Whereas another person might come across an item, shrug and move on, Your Humble Scribe's mind works a bit differently, since he will focus on said topic, and come back to it until he is satisfied he's squeezed all the lemon juice out of it.  Pretty much the ethos of BOOJUM! in fact.  

     So!  Allow me to begin with a dramatic illo from the nation state of Slovenia, the northernmost of the regions that used to constitute Yugoslavia.  This came from a Google question about which castle is the most unique in Europe, and i have to confess I took the bait and Googled.  Behold the utilisation of natural features, which we will come back to.  Art!

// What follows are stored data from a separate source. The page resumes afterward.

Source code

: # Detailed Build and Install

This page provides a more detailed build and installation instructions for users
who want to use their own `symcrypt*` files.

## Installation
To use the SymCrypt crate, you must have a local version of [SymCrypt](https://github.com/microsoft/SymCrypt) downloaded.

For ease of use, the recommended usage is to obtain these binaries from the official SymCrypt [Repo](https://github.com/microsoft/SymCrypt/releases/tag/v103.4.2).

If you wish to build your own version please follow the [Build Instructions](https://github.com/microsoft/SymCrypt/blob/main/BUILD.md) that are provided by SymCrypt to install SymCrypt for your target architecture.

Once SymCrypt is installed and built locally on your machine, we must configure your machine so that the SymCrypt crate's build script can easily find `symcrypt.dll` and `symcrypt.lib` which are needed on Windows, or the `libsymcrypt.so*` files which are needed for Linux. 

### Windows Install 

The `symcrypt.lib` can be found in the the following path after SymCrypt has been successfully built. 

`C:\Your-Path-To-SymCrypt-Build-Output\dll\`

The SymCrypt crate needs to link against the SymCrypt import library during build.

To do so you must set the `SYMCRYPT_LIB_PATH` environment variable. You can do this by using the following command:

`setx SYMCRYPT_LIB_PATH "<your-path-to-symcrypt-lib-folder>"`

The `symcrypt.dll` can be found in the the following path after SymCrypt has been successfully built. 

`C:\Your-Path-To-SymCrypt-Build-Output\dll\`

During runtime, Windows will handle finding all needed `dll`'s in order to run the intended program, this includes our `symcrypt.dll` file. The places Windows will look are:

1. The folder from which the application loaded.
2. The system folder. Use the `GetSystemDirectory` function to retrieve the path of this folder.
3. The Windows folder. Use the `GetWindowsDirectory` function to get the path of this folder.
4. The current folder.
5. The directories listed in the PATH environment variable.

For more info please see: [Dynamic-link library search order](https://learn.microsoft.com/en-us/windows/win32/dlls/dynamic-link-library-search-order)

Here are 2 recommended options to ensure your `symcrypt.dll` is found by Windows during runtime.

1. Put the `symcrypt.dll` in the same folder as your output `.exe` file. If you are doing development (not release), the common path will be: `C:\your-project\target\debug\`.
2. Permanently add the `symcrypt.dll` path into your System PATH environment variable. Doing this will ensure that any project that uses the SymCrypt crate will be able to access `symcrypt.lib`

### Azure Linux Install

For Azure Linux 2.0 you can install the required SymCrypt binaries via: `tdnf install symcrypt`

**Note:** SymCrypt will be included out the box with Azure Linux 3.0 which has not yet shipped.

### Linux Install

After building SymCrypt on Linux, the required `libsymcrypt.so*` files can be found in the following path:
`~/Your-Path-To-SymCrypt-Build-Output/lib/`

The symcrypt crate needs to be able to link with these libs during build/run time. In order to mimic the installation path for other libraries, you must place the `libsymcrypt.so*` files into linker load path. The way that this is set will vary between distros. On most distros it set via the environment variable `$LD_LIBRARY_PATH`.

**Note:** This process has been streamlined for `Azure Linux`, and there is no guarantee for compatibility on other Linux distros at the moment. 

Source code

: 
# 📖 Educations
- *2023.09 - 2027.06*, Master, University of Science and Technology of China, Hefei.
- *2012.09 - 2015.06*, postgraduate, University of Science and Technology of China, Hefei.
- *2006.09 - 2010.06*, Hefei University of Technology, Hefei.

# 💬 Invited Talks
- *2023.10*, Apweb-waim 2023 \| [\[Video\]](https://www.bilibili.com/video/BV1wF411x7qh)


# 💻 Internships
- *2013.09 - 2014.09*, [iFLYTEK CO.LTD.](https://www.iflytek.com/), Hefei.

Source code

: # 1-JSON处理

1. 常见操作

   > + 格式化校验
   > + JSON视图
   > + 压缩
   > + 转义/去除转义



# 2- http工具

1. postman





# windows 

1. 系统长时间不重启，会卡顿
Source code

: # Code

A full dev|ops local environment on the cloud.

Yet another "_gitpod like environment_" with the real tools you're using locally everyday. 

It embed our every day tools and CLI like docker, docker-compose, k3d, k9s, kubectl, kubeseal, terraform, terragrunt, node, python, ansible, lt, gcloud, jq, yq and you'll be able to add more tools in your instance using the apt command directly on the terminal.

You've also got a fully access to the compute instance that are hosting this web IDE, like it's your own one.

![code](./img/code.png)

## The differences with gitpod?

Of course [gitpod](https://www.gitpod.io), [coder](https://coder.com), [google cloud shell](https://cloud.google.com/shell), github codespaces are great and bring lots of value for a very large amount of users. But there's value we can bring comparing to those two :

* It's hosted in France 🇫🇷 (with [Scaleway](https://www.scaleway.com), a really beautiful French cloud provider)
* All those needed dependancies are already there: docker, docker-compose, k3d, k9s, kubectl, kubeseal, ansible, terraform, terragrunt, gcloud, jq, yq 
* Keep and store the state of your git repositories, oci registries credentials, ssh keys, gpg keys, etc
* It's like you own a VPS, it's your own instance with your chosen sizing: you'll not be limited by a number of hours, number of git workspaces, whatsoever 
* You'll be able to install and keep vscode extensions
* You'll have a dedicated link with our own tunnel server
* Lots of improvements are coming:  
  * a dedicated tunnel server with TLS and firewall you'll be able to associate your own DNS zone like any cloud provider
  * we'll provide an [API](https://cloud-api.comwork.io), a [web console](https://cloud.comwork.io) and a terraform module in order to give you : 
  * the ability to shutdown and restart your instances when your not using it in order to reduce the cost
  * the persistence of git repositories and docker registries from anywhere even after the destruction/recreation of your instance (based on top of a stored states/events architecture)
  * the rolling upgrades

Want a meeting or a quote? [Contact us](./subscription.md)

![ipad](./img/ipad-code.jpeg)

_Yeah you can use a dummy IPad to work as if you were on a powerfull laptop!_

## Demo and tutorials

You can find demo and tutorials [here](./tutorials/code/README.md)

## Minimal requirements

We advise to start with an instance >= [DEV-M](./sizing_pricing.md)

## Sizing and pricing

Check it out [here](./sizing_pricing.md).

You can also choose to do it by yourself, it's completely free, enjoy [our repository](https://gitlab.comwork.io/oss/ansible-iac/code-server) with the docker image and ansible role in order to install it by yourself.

     This is, as you may have guessed, a castle; Predjama Castle, unique in that it was constructed in the mouth of a cave system.  This allowed the owner, one Erazem of Predjema, to sneak out and raid the local lands via secret tunnels inside the mountain.  More particularly, when the Hapsburgs laid siege to the castle, said vertical tunnels allowed the castle to bring in food and water from outside, mitigating said siege.  Which meant, instead of being over in a couple of weeks, it took over a year.  There is a local legend that Erazem was killed on the toilet when a treacherous minion explained about his routine, allowing the Hapsburgs to commit toilet-targetting and totalling him.

     Which, in turn, implies that the Hapsburgs were not carrying out military operations elsewhere thanks to having to focus on a long, debilitating siege.  There's a thesis to be written on what else the Hapsburgs might have been doing to their advantage in 1484 were they not tied up in said siege.  Art!


     ANYWAY I want to bring up a picture used as a standby on my work laptop.  Art!


     Wherever this is, it's most certainly not in This Sceptred Isle as our waters tend to a muddy, opaque grey-green grottiness.

     Conrad was intrigued.  What are we being shown here?  Well, nothing definitive showed on screen, until, after several iterations, the legend 'Porto Flavia' came up at top starboard.  Art!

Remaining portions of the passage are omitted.